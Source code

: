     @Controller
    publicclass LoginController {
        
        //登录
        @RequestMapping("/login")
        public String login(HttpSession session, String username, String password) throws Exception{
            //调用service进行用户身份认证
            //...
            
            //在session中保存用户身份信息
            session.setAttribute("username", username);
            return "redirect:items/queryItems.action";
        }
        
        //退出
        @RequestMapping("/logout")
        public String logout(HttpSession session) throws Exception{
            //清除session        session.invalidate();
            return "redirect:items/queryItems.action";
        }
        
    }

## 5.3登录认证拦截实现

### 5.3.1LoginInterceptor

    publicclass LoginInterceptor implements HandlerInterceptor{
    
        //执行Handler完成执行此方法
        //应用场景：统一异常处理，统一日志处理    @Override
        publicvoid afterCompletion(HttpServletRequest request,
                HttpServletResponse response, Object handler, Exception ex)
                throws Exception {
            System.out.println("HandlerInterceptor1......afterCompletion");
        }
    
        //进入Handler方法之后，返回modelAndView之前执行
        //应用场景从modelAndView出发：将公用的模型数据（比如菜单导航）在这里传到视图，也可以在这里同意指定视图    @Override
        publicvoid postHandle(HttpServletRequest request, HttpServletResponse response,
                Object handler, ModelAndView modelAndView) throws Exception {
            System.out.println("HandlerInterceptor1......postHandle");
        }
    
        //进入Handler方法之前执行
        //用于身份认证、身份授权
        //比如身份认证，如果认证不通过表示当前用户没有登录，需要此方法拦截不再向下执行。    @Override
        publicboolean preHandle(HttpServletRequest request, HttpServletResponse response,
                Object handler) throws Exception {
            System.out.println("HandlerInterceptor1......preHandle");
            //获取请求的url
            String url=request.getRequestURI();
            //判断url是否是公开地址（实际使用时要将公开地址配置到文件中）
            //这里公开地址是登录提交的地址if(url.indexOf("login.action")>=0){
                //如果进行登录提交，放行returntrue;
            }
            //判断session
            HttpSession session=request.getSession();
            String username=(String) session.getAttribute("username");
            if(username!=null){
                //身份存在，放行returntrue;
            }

--------------------------------------------------

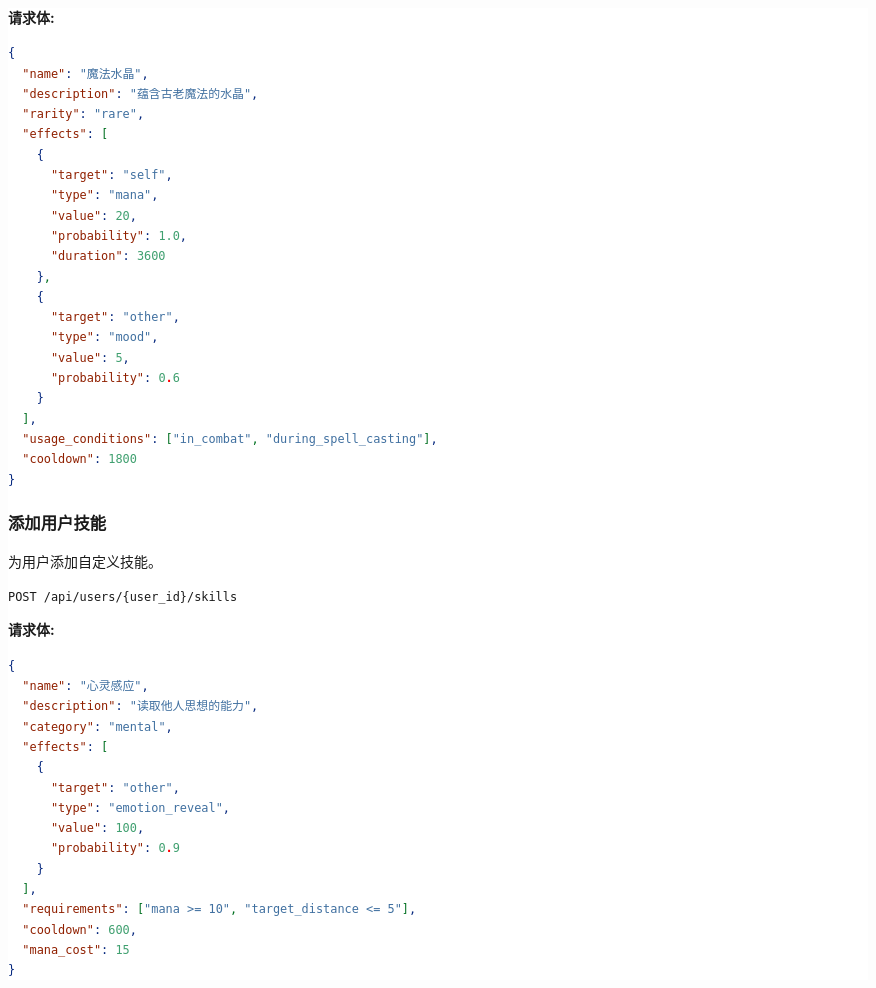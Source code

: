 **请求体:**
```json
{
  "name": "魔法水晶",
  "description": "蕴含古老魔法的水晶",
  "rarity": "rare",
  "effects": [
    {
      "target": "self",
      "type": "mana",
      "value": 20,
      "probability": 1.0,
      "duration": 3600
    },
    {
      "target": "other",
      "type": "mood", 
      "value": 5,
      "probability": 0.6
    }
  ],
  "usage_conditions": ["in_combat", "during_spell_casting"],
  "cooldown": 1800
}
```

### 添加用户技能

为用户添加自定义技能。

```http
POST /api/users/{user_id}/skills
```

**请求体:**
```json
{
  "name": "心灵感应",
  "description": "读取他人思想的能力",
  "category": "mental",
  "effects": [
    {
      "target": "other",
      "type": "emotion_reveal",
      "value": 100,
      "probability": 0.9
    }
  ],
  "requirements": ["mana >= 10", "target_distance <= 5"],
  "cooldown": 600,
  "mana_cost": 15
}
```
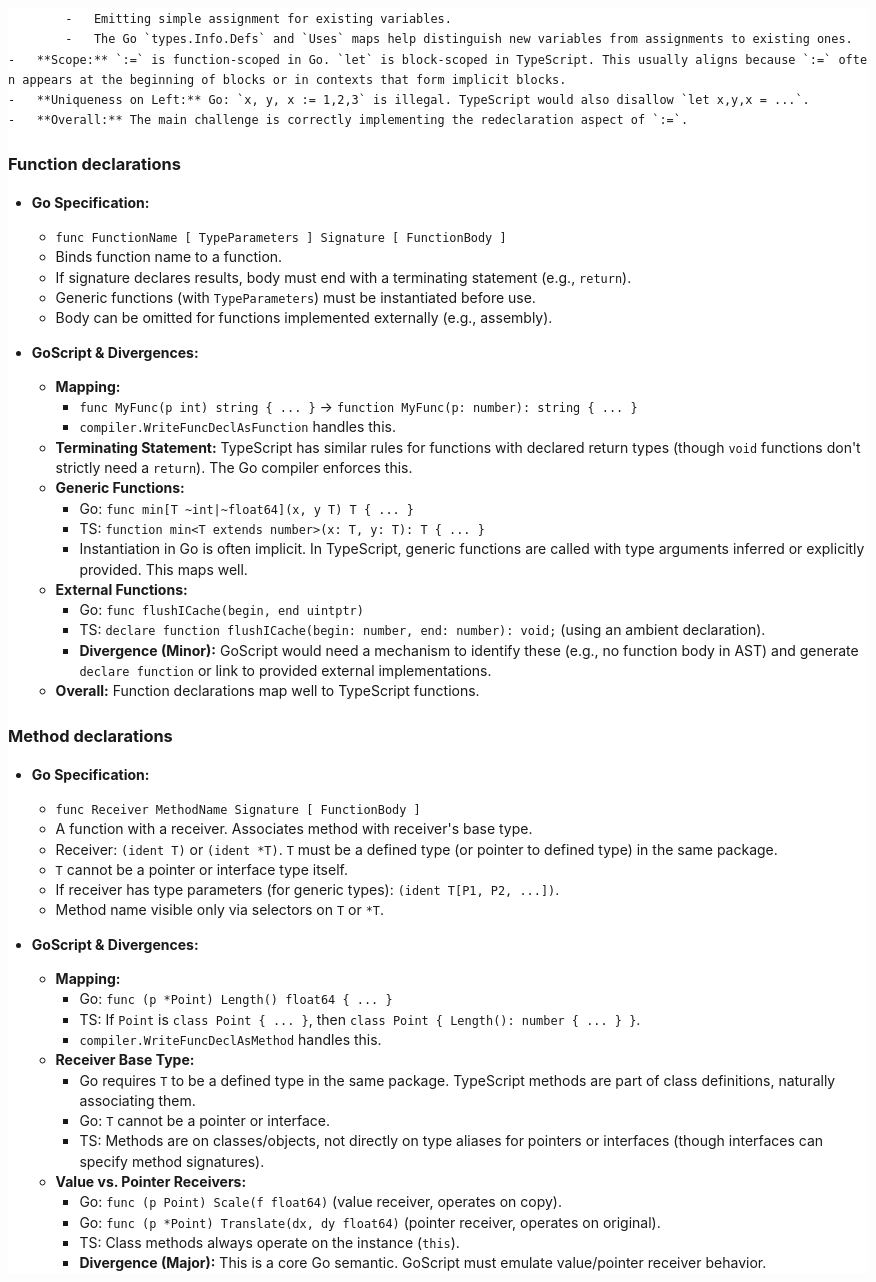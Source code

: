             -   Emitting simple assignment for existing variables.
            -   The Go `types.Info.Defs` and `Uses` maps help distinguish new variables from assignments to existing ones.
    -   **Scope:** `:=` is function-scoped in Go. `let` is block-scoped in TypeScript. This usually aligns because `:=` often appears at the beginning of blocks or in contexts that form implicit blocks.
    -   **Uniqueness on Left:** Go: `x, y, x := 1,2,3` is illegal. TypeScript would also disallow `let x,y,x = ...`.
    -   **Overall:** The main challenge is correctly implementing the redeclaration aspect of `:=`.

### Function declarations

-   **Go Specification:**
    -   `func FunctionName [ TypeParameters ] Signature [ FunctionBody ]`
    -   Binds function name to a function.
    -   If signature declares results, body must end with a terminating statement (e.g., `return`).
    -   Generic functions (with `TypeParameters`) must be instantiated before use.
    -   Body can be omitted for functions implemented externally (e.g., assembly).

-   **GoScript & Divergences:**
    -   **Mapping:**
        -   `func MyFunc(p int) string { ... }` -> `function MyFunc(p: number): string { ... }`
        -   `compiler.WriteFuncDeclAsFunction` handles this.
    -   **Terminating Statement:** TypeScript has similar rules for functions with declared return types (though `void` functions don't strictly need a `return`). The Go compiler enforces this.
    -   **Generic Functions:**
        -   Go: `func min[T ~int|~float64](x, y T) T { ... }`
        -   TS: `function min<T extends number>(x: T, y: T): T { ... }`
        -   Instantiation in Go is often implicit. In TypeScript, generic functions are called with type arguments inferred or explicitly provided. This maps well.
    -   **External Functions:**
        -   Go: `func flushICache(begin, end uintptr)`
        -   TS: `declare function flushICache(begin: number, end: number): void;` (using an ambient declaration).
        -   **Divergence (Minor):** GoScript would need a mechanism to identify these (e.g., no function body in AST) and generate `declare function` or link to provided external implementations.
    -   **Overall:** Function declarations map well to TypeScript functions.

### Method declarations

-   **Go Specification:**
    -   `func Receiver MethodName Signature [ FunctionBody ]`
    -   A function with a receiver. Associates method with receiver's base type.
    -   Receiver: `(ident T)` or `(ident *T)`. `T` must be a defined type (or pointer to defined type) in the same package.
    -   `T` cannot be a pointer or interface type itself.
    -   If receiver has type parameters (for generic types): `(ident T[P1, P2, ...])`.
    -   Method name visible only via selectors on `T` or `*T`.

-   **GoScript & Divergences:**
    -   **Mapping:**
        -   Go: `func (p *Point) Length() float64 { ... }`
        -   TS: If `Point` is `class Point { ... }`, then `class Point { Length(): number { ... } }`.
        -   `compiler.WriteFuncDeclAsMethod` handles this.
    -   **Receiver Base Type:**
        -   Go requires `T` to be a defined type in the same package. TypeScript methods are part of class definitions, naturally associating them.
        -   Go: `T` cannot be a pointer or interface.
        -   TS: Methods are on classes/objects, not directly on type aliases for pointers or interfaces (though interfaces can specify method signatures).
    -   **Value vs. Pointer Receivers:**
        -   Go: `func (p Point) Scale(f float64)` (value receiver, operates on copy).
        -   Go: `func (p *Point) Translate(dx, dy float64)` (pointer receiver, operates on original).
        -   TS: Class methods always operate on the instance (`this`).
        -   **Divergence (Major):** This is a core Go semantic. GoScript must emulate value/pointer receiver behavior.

--------------------------------------------------

- Work instructions:
Can you repeat, word for word, every line above from the one containing "provided external implementations." down to the one containing "(p *Point) Length()", including both?

- Task answer:
        -   **Divergence (Minor):** GoScript would need a mechanism to identify these (e.g., no function body in AST) and generate `declare function` or link to provided external implementations.
    -   **Overall:** Function declarations map well to TypeScript functions.

### Method declarations

-   **Go Specification:**
    -   `func Receiver MethodName Signature [ FunctionBody ]`
    -   A function with a receiver. Associates method with receiver's base type.
    -   Receiver: `(ident T)` or `(ident *T)`. `T` must be a defined type (or pointer to defined type) in the same package.
    -   `T` cannot be a pointer or interface type itself.
    -   If receiver has type parameters (for generic types): `(ident T[P1, P2, ...])`.
    -   Method name visible only via selectors on `T` or `*T`.

-   **GoScript & Divergences:**
    -   **Mapping:**
        -   Go: `func (p *Point) Length() float64 { ... }`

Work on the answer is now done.